### Supplied data
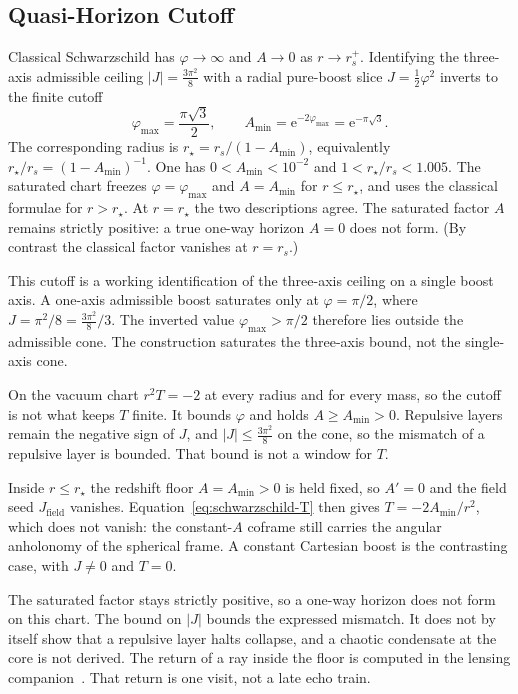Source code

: \documentclass[a4paper]{article}
\newcommand{\Jbound}{\frac{3\pi^2}{8}}
\begin{document}
\subsection{Quasi-Horizon Cutoff}
\label{subsec:quasi-horizon}

Classical Schwarzschild has $\varphi\to\infty$ and $A\to 0$ as $r\to r_s^+$. Identifying the three-axis admissible ceiling $|J|=\Jbound$ with a radial pure-boost slice $J=\tfrac12\varphi^2$ inverts to the finite cutoff
\[
\varphi_{\max}=\frac{\pi\sqrt{3}}{2},\qquad A_{\min}=\mathrm{e}^{-2\varphi_{\max}}=\mathrm{e}^{-\pi\sqrt{3}}.
\]
The corresponding radius is $r_\star=r_s/(1-A_{\min})$, equivalently $r_\star/r_s=(1-A_{\min})^{-1}$. One has $0<A_{\min}<10^{-2}$ and $1<r_\star/r_s<1.005$. The saturated chart freezes $\varphi=\varphi_{\max}$ and $A=A_{\min}$ for $r\le r_\star$, and uses the classical formulae for $r>r_\star$. At $r=r_\star$ the two descriptions agree. The saturated factor $A$ remains strictly positive: a true one-way horizon $A=0$ does not form. (By contrast the classical factor vanishes at $r=r_s$.)

This cutoff is a working identification of the three-axis ceiling on a single boost axis. A one-axis admissible boost saturates only at $\varphi=\pi/2$, where $J=\pi^2/8=\Jbound/3$. The inverted value $\varphi_{\max}>\pi/2$ therefore lies outside the admissible cone. The construction saturates the three-axis bound, not the single-axis cone.

On the vacuum chart $r^2 T=-2$ at every radius and for every mass, so the cutoff is not what keeps $T$ finite. It bounds $\varphi$ and holds $A\ge A_{\min}>0$. Repulsive layers remain the negative sign of $J$, and $|J|\le\Jbound$ on the cone, so the mismatch of a repulsive layer is bounded. That bound is not a window for $T$.

Inside $r\le r_\star$ the redshift floor $A=A_{\min}>0$ is held fixed, so $A'=0$ and the field seed $J_{\mathrm{field}}$ vanishes. Equation~\eqref{eq:schwarzschild-T} then gives $T=-2A_{\min}/r^2$, which does not vanish: the constant-$A$ coframe still carries the angular anholonomy of the spherical frame. A constant Cartesian boost is the contrasting case, with $J\neq 0$ and $T=0$.

The saturated factor stays strictly positive, so a one-way horizon does not form on this chart. The bound on \(|J|\) bounds the expressed mismatch. It does not by itself show that a repulsive layer halts collapse, and a chaotic condensate at the core is not derived. The return of a ray inside the floor is computed in the lensing companion~\cite{dst-lensing}. That return is one visit, not a late echo train.
\end{document}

### Task goal
Pictures aside, every entry above must be repeated exactly.

### Task output
Source code

: \documentclass[a4paper]{article}
\newcommand{\Jbound}{\frac{3\pi^2}{8}}
\begin{document}
\subsection{Quasi-Horizon Cutoff}
\label{subsec:quasi-horizon}

Classical Schwarzschild has $\varphi\to\infty$ and $A\to 0$ as $r\to r_s^+$. Identifying the three-axis admissible ceiling $|J|=\Jbound$ with a radial pure-boost slice $J=\tfrac12\varphi^2$ inverts to the finite cutoff
\[
\varphi_{\max}=\frac{\pi\sqrt{3}}{2},\qquad A_{\min}=\mathrm{e}^{-2\varphi_{\max}}=\mathrm{e}^{-\pi\sqrt{3}}.
\]
The corresponding radius is $r_\star=r_s/(1-A_{\min})$, equivalently $r_\star/r_s=(1-A_{\min})^{-1}$. One has $0<A_{\min}<10^{-2}$ and $1<r_\star/r_s<1.005$. The saturated chart freezes $\varphi=\varphi_{\max}$ and $A=A_{\min}$ for $r\le r_\star$, and uses the classical formulae for $r>r_\star$. At $r=r_\star$ the two descriptions agree. The saturated factor $A$ remains strictly positive: a true one-way horizon $A=0$ does not form. (By contrast the classical factor vanishes at $r=r_s$.)

This cutoff is a working identification of the three-axis ceiling on a single boost axis. A one-axis admissible boost saturates only at $\varphi=\pi/2$, where $J=\pi^2/8=\Jbound/3$. The inverted value $\varphi_{\max}>\pi/2$ therefore lies outside the admissible cone. The construction saturates the three-axis bound, not the single-axis cone.

On the vacuum chart $r^2 T=-2$ at every radius and for every mass, so the cutoff is not what keeps $T$ finite. It bounds $\varphi$ and holds $A\ge A_{\min}>0$. Repulsive layers remain the negative sign of $J$, and $|J|\le\Jbound$ on the cone, so the mismatch of a repulsive layer is bounded. That bound is not a window for $T$.

Inside $r\le r_\star$ the redshift floor $A=A_{\min}>0$ is held fixed, so $A'=0$ and the field seed $J_{\mathrm{field}}$ vanishes. Equation~\eqref{eq:schwarzschild-T} then gives $T=-2A_{\min}/r^2$, which does not vanish: the constant-$A$ coframe still carries the angular anholonomy of the spherical frame. A constant Cartesian boost is the contrasting case, with $J\neq 0$ and $T=0$.

The saturated factor stays strictly positive, so a one-way horizon does not form on this chart. The bound on \(|J|\) bounds the expressed mismatch. It does not by itself show that a repulsive layer halts collapse, and a chaotic condensate at the core is not derived. The return of a ray inside the floor is computed in the lensing companion~\cite{dst-lensing}. That return is one visit, not a late echo train.
\end{document}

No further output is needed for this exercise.